Above all, a P3 must demonstrate real value for taxpayers’ money. KPMG conducted a value for money analysis that resulted in Budget 2018 indicating the government has opted for a modified traditional procurement rather than a P3.

All indications are this decision was not driven by ideology, but was based on evidence. The Premier’s willingness to explore the benefits of a P3 model led to the modified plan laid out in Budget 2018 – which draws on many of the best practices found in the P3 approach. It demonstrates greater value for money. So much so, the government was able to add a fifth school to the project, which simply could not have happened without the P3 due diligence. This is great news for Manitoba students, teachers, parents, and all taxpayers.

We have a hard time arguing with that process and those intentions. Other jurisdictions would do well to learn from this example of a government willing to conduct its due diligence and avoiding the “we’ve-always-done-it-that-way” trap.

To be clear, this in no way means the government has turned its back on P3s. On the contrary, we know the Premier remains fully committed to the benefits of P3s and partnering with private enterprise in Manitoba.

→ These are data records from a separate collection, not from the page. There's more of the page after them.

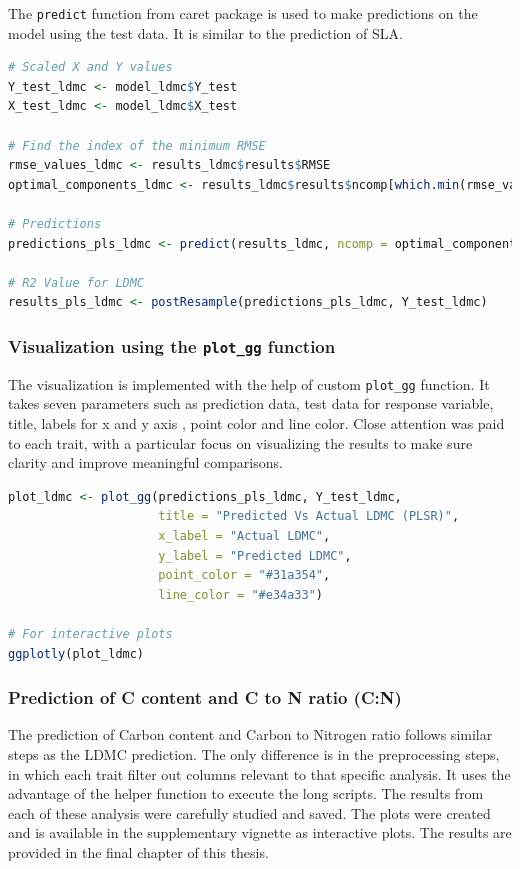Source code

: \documentclass[12pt,a4paper]{report}
\begin{document}
The \texttt{predict} function from caret package is used to make predictions on the model using the test data. It is similar to the prediction of SLA.  \\

\begin{lstlisting}[language=R, style=mystyle]
# Scaled X and Y values
Y_test_ldmc <- model_ldmc$Y_test
X_test_ldmc <- model_ldmc$X_test

# Find the index of the minimum RMSE
rmse_values_ldmc <- results_ldmc$results$RMSE
optimal_components_ldmc <- results_ldmc$results$ncomp[which.min(rmse_values_ldmc)]

# Predictions
predictions_pls_ldmc <- predict(results_ldmc, ncomp = optimal_components_ldmc,  newdata = X_test_ldmc)

# R2 Value for LDMC
results_pls_ldmc <- postResample(predictions_pls_ldmc, Y_test_ldmc)
\end{lstlisting}

\subsubsection*{Visualization using the \texttt{plot\_gg} function}
The visualization is implemented with the help of custom \texttt{plot\_gg} function. It takes seven parameters such as prediction data, test data for response variable, title, labels for x and y axis , point color and line color. Close attention was paid to each trait, with a particular focus on visualizing the results to make sure clarity and improve meaningful comparisons. \\

\begin{lstlisting}[language=R, style=mystyle]
plot_ldmc <- plot_gg(predictions_pls_ldmc, Y_test_ldmc,
                     title = "Predicted Vs Actual LDMC (PLSR)",
                     x_label = "Actual LDMC",
                     y_label = "Predicted LDMC",
                     point_color = "#31a354",
                     line_color = "#e34a33")

# For interactive plots
ggplotly(plot_ldmc)
\end{lstlisting}

\subsubsection*{Prediction of C content and C to N ratio (C:N)}
The prediction of Carbon content and Carbon to Nitrogen ratio follows similar steps as the LDMC prediction. The only difference is in the preprocessing steps, in which each trait filter out columns relevant to that specific analysis. It uses the advantage of the helper function to execute the long scripts. The results from each of these analysis were carefully studied and saved. The plots were created and is available in the supplementary vignette as interactive plots. The results are provided in the final chapter of this thesis.
\end{document}
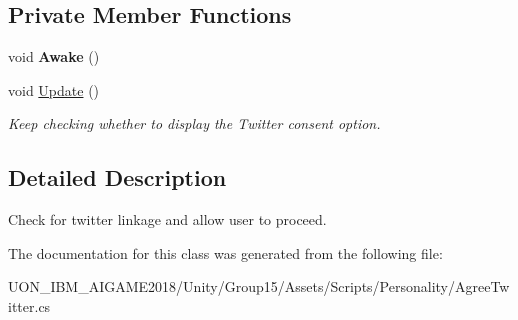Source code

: \subsection*{Private Member Functions}
\begin{DoxyCompactItemize}
\item 
\mbox{\label{class_agree_twitter_ac14f26c38898b7e0afec3f3d5310e756}} 
void {\bfseries Awake} ()
\item 
\mbox{\label{class_agree_twitter_a325b77b472b59d10711f6c61e22beecf}} 
void \mbox{\hyperlink{class_agree_twitter_a325b77b472b59d10711f6c61e22beecf}{Update}} ()
\begin{DoxyCompactList}\small\item\em Keep checking whether to display the Twitter consent option. \end{DoxyCompactList}\end{DoxyCompactItemize}


\subsection{Detailed Description}
Check for twitter linkage and allow user to proceed. 

The documentation for this class was generated from the following file\+:\begin{DoxyCompactItemize}
\item 
U\+O\+N\+\_\+\+I\+B\+M\+\_\+\+A\+I\+G\+A\+M\+E2018/\+Unity/\+Group15/\+Assets/\+Scripts/\+Personality/Agree\+Twitter.\+cs\end{DoxyCompactItemize}
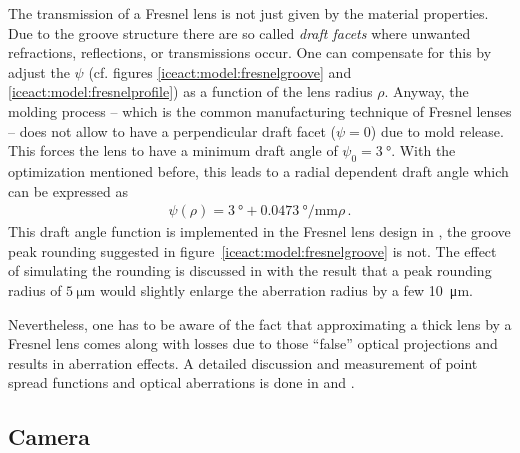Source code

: The transmission of a Fresnel lens is not just given by the material properties. Due to the groove structure there are so called \textit{draft facets} where unwanted refractions, reflections, or transmissions occur. One can compensate for this by adjust the  $\psi$ (cf. figures \ref{iceact:model:fresnelgroove} and \ref{iceact:model:fresnelprofile}) as a function of the lens radius $\rho$. Anyway, the molding process -- which is the common manufacturing technique of Fresnel lenses -- does not allow to have a perpendicular draft facet ($\psi = 0$) due to mold release. This forces the lens to have a minimum draft angle of $\psi_0 = \SI{3}{\degree}$. With the optimization mentioned before, this leads to a radial dependent draft angle which can be expressed as \cite{famous:eichler, famous:niggemann}
\begin{align}
	\psi(\rho) = \SI{3}{\degree} + \SI{0.0473}{\degree\per\milli\meter}\rho\,.
\end{align}
This draft angle function is implemented in the Fresnel lens design in \geant, the groove peak rounding suggested in figure~\ref{iceact:model:fresnelgroove} is not. The effect of simulating the rounding is discussed in \cite{famous:eichler} with the result that a peak rounding radius of $\SI{5}{\micro\meter}$ would slightly enlarge the aberration radius by a few \SI{10}{\micro\meter}.

Nevertheless, one has to be aware of the fact that approximating a thick lens by a Fresnel lens comes along with losses due to those \enquote{false} optical projections and results in aberration effects. A detailed discussion and measurement of point spread functions and optical aberrations is done in \cite{famous:niggemann} and \cite{famous:eichler}.

\subsection{Camera}\label{iceact:model:camera}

In fact, there are half a dozen projects in the province to illustrate how well they work - including the Chief Peguis Trail extension and the Disraeli Bridges in Winnipeg. Manitoba’s P3s have also saved taxpayers upwards of $171 million.

They count among the 272 active P3 projects in Canada, with those already in operation or under construction, valued at more than $125 billion. Overall, the Canadian Centre for Economic Analysis has independently estimated that P3s have saved Canadians as much as $27 billion over the last 25 years. They are built 13% faster than traditionally procured projects adding $11 billion in value to Canadian economy.

The P3 track record in Canada speaks for itself. We know the model will be a critical tool for governments across the country as they explore the ways and means of addressing the infrastructure gap.

We know Premier Pallister understands the benefits of the P3 model. We also know, based on his openness to explore all options for the building of five new schools, he has his eye on the real prize – and that’s getting the best possible return on tax dollar investments.

We commend him for that.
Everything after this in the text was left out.